Da hast aber den Tieren ein Paradies geschaffen  

Ist das Glasgewächshaus im HG auf Bild 4 das Winterquartier


----------



## chromis (21. Feb. 2008)

*AW: Garten im Garten*

Hallo Helmut,

nein, es ist nicht das Winterquartier. Über einen Ausbau denke ich aber nach. 
Im Winter leben sie bisher im Kühlschrank  

Gruß
Rainer


----------



## Christine (21. Feb. 2008)

*AW: Garten im Garten*

Komisch - ich lebe im Winter meistens am Kühlschrank...Nein, Spaß beseite.

Tolle Idee. Wie hast Du das ausbruchssicher gemacht, ich habe gehört, __ Schildkröten, insbesondere Männchen mit Frühlingsgefühlen, sollen da geschickter sein, als man glaubt.


----------



## chromis (10. Mai 2008)

*AW: Garten im Garten*

Auch Kräuter haben schöne Blüten(Bergbohnenkraut und Thymian) und Futterpflanzen gibt's mehr als genug


----------



## Teichfreund (14. Mai 2008)

*AW: Garten im Garten*

Hallo Rainer,

hattet ihr schon einmal das Glück von Nachwuchs bei euren __ Schildkröten?
Bei so viel Platz müßten die sich doch richtig wohl fühlen.   
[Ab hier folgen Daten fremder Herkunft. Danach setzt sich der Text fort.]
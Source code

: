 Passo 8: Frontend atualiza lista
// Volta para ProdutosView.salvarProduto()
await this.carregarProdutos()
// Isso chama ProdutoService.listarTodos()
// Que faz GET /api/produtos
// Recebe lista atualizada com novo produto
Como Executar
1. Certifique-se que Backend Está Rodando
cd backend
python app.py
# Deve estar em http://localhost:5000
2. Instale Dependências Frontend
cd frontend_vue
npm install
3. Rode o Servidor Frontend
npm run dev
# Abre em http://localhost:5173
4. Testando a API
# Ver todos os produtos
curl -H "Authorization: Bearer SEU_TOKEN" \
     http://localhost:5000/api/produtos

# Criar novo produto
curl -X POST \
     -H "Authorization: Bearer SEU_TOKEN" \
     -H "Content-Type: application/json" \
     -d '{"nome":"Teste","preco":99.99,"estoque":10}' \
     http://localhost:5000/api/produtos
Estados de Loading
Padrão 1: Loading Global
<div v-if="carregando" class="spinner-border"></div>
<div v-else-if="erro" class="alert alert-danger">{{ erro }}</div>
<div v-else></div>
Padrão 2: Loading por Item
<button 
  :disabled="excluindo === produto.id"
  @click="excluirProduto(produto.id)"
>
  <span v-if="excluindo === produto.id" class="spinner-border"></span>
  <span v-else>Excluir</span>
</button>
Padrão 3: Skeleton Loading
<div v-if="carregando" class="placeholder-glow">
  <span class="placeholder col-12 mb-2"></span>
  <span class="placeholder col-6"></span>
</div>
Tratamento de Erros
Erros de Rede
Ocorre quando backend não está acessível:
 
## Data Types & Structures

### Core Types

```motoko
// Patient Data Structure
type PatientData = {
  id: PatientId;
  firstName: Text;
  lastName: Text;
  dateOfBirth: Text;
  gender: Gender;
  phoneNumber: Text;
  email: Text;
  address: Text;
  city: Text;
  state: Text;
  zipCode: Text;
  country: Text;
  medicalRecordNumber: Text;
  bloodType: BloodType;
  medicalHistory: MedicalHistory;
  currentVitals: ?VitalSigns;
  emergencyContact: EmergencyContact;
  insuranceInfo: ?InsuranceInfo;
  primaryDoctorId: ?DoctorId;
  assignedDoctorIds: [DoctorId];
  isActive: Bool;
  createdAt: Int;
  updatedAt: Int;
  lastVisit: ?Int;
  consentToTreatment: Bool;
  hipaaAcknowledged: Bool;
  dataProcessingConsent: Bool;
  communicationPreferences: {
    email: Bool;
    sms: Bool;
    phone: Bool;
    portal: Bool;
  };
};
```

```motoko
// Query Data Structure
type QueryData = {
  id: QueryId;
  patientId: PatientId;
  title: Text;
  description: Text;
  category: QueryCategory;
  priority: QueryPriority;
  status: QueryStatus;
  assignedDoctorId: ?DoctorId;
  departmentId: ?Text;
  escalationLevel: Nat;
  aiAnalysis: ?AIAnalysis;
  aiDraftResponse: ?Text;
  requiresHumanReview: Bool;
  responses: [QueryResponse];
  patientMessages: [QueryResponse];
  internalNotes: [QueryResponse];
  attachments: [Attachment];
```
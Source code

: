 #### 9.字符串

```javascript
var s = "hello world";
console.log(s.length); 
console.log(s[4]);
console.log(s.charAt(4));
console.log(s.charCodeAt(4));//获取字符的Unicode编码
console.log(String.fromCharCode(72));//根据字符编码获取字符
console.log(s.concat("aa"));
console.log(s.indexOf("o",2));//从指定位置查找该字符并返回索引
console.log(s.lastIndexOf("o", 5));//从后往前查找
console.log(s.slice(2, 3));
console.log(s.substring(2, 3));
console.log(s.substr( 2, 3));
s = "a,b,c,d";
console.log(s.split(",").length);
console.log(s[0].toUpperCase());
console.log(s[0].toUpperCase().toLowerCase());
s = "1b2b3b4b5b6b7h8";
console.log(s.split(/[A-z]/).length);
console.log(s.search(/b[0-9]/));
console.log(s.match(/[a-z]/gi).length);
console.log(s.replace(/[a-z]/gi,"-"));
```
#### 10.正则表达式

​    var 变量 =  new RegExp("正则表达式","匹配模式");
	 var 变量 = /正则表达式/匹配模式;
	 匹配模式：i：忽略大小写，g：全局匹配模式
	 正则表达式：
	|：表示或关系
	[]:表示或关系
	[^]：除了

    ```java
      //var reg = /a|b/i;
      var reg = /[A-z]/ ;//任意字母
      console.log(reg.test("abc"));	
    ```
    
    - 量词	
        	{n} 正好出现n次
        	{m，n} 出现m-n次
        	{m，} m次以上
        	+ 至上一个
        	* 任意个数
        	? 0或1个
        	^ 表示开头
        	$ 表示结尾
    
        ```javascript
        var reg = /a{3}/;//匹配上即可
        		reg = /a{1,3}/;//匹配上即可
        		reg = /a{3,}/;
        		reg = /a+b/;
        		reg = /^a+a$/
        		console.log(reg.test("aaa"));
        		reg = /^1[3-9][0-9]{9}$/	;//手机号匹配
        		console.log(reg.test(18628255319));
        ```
Vor vielen Jahren hatte ich auch einmal eine griechische Landschildkröte. Als kleiner Bub hat man das aber nicht so genau genommen und dann war sie irgendwann weg  

Gruß, Markus


----------



## chromis (15. Mai 2008)

*AW: Garten im Garten*

Ja, vier meiner insgesamt 7 Tiere sind eigene Nachzuchten. Ich brüte inzwischen aber keine Eier mehr aus, der Aufwand ist nicht zu unterschätzen. Zudem kann ich keine zusätzlichen Tiere mehr behalten und bei Abgabe weiß man nie wie es ihnen dann ergeht. Optimale Bedingungen können die wenigsten Besitzer ihren __ Schildkröten bieten.

Mein altes Männchen(Bild) ist jetzt ca. 45 Jahre bei mir, habe ich auch mal als Kind bekommen. Leider waren die Tiere damals billige Massenware, über Pflegebedingungen nichts bekannt und die wenigsten dürften überlebt haben


----------